# Spark K-MeansClustering Demo


Run the colab Demo :  [![Open In Colab](https://colab.research.google.com/assets/colab-badge.svg)](https://colab.research.google.com/drive/1GuLkMWvxZQTlfVEPcsv-OwZ4rgFJ2MiT?usp=sharing)



## Setup Spark in Colab

In [1]:
# Install Java, Spark 3.3.2 and py4j
!apt-get install openjdk-11-jdk -qq > /dev/null
!wget -q https://archive.apache.org/dist/spark/spark-3.3.2/spark-3.3.2-bin-hadoop3.tgz
!tar xf spark-3.3.2-bin-hadoop3.tgz
!pip install -q findspark


In [2]:
# Set environment variables
import os
os.environ["JAVA_HOME"] = "/usr/lib/jvm/java-11-openjdk-amd64"
os.environ["SPARK_HOME"] = "/content/spark-3.3.2-bin-hadoop3"


In [3]:
#  Initialize Spark
import findspark
findspark.init()

from pyspark.sql import SparkSession

spark = SparkSession.builder \
    .appName("Colab Spark MLlib Setup") \
    .getOrCreate()

print("Spark Session started successfully!")

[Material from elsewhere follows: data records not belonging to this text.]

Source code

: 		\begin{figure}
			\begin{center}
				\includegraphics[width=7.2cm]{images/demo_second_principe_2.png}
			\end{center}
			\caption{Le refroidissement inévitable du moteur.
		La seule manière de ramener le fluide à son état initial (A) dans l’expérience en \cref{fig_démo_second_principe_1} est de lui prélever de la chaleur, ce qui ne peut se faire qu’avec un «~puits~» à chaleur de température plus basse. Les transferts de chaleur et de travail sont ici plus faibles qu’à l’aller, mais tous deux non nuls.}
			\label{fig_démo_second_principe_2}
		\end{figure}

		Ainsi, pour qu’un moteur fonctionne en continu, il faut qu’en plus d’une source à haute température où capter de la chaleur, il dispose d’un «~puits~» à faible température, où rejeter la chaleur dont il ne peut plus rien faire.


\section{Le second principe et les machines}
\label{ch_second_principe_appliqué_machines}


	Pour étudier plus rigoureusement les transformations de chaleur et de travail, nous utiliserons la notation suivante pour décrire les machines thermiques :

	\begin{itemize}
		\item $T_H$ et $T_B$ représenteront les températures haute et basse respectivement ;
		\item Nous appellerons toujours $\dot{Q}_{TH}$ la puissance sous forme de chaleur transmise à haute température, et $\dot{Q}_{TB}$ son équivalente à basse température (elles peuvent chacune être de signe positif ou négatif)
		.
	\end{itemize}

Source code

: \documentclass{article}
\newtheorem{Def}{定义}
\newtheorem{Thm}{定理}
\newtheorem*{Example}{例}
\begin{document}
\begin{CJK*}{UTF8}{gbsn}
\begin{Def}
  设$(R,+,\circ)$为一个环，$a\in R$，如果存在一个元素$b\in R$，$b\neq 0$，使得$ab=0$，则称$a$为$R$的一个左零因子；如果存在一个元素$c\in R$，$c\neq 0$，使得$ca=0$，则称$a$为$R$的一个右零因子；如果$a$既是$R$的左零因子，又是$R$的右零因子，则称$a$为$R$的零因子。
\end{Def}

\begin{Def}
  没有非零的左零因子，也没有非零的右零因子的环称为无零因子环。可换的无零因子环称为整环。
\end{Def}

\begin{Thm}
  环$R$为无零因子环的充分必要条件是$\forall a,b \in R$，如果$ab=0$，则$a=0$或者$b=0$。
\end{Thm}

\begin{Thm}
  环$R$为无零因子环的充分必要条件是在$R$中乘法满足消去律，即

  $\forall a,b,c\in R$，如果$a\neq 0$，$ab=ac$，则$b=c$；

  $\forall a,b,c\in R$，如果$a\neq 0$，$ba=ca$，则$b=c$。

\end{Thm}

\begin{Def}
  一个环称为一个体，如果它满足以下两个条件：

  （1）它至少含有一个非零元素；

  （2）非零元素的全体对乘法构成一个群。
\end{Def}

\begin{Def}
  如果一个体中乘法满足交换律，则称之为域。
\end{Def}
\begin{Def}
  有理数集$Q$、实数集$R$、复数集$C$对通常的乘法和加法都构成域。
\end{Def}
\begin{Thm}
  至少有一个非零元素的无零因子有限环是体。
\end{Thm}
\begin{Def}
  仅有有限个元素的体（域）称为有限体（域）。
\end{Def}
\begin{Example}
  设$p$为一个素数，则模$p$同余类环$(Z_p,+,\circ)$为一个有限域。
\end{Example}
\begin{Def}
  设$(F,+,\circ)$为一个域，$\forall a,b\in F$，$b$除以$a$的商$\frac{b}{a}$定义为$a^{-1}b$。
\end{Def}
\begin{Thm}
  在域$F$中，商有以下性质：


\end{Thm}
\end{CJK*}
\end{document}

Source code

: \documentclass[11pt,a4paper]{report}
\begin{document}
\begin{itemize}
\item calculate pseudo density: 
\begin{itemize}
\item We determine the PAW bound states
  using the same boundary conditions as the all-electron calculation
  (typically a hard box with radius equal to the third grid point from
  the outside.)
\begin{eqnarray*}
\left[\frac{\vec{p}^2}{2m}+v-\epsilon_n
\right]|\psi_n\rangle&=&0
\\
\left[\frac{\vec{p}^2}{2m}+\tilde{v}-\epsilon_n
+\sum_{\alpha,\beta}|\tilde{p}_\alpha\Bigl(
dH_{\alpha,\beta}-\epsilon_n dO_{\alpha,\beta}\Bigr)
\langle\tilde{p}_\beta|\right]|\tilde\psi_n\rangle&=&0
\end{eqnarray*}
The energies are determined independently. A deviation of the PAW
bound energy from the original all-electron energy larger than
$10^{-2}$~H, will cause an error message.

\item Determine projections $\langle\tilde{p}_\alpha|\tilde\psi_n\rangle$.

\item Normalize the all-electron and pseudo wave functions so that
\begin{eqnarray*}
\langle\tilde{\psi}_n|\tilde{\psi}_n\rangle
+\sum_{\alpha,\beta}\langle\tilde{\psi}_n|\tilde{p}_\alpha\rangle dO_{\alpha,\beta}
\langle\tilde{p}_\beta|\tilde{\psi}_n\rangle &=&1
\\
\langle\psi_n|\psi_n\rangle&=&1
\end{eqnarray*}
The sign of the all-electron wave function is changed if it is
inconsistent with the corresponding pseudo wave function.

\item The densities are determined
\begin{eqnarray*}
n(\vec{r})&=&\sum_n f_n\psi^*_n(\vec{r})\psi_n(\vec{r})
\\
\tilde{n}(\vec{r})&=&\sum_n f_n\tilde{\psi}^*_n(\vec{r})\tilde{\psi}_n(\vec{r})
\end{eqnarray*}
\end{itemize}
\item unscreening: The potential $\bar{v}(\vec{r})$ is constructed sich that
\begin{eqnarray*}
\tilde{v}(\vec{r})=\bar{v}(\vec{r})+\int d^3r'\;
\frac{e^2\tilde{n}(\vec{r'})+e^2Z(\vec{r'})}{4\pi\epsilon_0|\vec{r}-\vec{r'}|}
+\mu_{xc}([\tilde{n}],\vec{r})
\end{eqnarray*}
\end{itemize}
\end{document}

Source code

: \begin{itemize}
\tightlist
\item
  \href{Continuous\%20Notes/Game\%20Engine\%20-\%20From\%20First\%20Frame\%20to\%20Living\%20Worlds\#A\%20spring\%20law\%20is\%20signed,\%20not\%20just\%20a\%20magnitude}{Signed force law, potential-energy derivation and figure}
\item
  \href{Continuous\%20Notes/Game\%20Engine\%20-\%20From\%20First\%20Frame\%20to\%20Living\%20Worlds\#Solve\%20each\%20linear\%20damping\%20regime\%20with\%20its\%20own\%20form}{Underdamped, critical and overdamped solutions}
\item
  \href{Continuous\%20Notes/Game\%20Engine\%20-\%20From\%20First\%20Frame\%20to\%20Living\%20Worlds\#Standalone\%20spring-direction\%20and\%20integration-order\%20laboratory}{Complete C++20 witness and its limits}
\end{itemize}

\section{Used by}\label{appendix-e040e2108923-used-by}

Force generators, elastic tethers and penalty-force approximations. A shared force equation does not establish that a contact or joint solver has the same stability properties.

Spark Session started successfully!



# Load the Iris Dataset

In [4]:
# Download and load the Iris dataset
!wget -q https://archive.ics.uci.edu/ml/machine-learning-databases/iris/iris.data -O iris.csv


In [5]:
# Load with labels
df = spark.read.csv("iris.csv", inferSchema=True, header=False)
df = df.toDF("sepal_length", "sepal_width", "petal_length", "petal_width", "label")
df.show(5)


+------------+-----------+------------+-----------+-----------+
|sepal_length|sepal_width|petal_length|petal_width|      label|
+------------+-----------+------------+-----------+-----------+
|         5.1|        3.5|         1.4|        0.2|Iris-setosa|
|         4.9|        3.0|         1.4|        0.2|Iris-setosa|
|         4.7|        3.2|         1.3|        0.2|Iris-setosa|
|         4.6|        3.1|         1.5|        0.2|Iris-setosa|
|         5.0|        3.6|         1.4|        0.2|Iris-setosa|
+------------+-----------+------------+-----------+-----------+
only showing top 5 rows



In [6]:
# Assemble features
from pyspark.ml.feature import VectorAssembler

assembler = VectorAssembler(
    inputCols=["sepal_length", "sepal_width", "petal_length", "petal_width"],
    outputCol="features"
)
df = assembler.transform(df)

#Train Model

In [7]:
# Train KMeans model
from pyspark.ml.clustering import KMeans

kmeans = KMeans(featuresCol="features", k=3, seed=1)
model = kmeans.fit(df)

print(" Model trained. Cluster centers:")
for center in model.clusterCenters():
    print(center)


 Model trained. Cluster centers:
[5.9016129  2.7483871  4.39354839 1.43387097]
[5.006 3.418 1.464 0.244]
[6.85       3.07368421 5.74210526 2.07105263]


In [8]:
# Make predictions
predictions = model.transform(df)
predictions.select("features", "label", "prediction").show(10)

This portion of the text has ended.